━━━ Dataset content
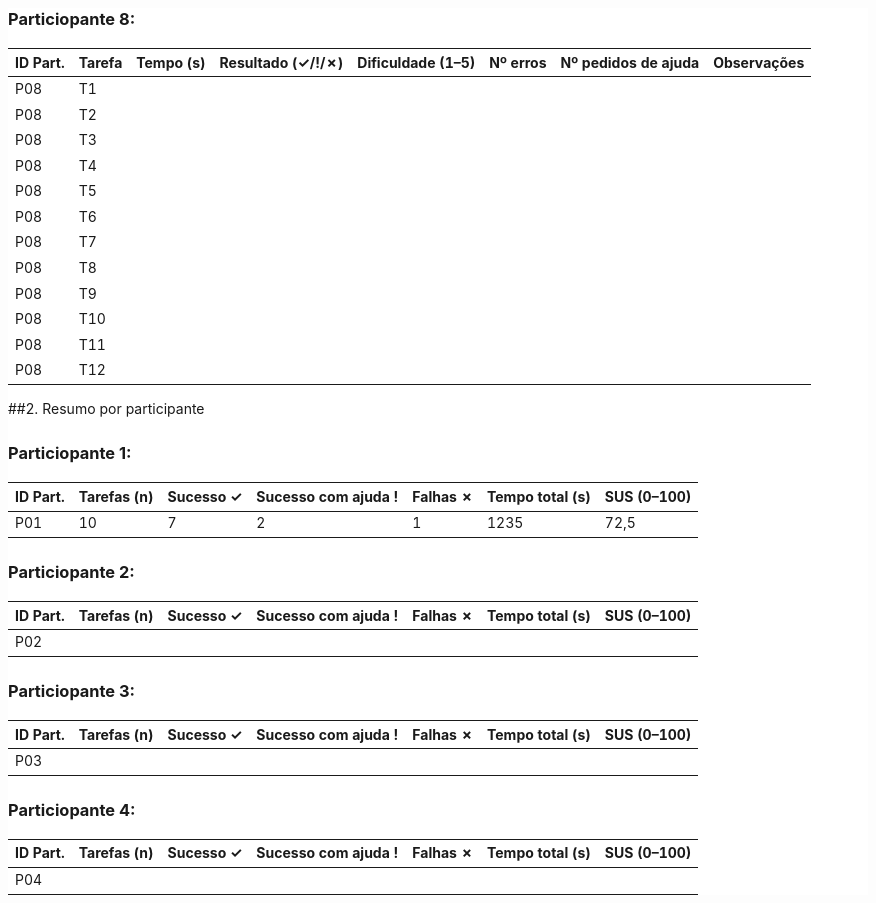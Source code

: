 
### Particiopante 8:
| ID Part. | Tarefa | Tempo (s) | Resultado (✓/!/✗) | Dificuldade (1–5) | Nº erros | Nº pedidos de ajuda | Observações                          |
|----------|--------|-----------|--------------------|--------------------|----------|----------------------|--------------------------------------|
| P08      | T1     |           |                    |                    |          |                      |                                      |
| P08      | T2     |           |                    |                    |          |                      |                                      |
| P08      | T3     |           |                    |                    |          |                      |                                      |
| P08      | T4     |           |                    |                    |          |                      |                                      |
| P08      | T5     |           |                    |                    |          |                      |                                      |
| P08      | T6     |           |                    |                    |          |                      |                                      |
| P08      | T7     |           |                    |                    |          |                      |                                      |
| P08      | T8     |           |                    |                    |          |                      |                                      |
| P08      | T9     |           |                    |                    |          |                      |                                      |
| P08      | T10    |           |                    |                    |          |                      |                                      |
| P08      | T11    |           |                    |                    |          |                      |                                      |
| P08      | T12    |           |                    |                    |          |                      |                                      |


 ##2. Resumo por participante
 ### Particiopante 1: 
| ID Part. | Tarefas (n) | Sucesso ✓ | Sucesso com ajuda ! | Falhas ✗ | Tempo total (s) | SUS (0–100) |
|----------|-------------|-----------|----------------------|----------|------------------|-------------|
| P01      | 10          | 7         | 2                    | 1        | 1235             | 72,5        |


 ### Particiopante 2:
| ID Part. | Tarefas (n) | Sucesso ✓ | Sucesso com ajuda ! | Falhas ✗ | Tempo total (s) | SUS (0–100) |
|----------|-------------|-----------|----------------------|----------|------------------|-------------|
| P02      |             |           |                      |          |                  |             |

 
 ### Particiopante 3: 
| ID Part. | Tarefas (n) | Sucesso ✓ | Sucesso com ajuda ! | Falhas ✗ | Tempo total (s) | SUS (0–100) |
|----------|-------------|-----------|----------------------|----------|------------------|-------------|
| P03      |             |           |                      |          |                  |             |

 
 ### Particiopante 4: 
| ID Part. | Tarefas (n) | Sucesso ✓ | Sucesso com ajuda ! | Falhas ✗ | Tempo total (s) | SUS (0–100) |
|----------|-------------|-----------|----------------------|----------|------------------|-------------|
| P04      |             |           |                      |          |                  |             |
━━━━━━
━━━ Dataset content
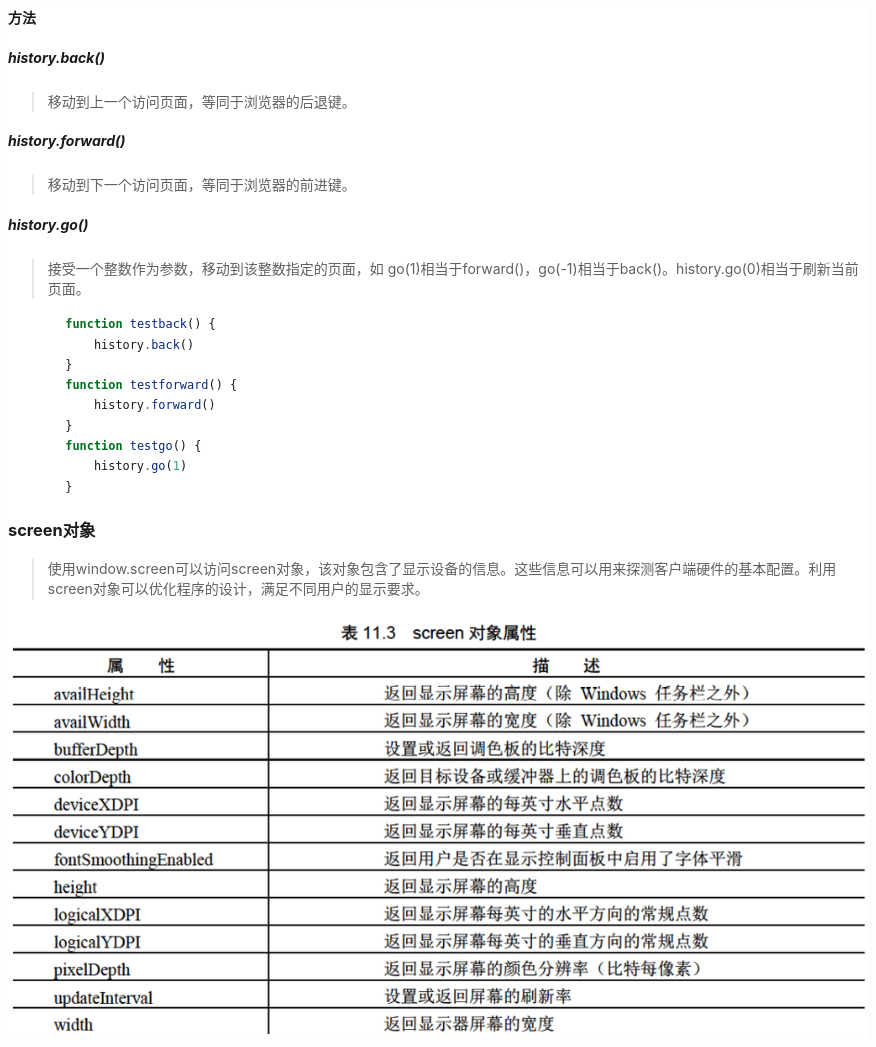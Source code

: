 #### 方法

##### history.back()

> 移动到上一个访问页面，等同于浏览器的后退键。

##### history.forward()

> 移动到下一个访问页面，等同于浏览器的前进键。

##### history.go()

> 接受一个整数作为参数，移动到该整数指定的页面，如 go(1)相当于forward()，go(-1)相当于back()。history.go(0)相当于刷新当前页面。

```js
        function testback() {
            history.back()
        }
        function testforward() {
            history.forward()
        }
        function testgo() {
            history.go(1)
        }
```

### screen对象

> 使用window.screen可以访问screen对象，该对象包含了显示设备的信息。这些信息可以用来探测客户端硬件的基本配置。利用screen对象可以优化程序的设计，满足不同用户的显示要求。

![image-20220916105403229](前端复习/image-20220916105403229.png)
━━━━━━
Please return every line in the data that includes the string "Particiopante".

### Particiopante 8:
 ### Particiopante 1: 
 ### Particiopante 2:
 ### Particiopante 3: 
 ### Particiopante 4: 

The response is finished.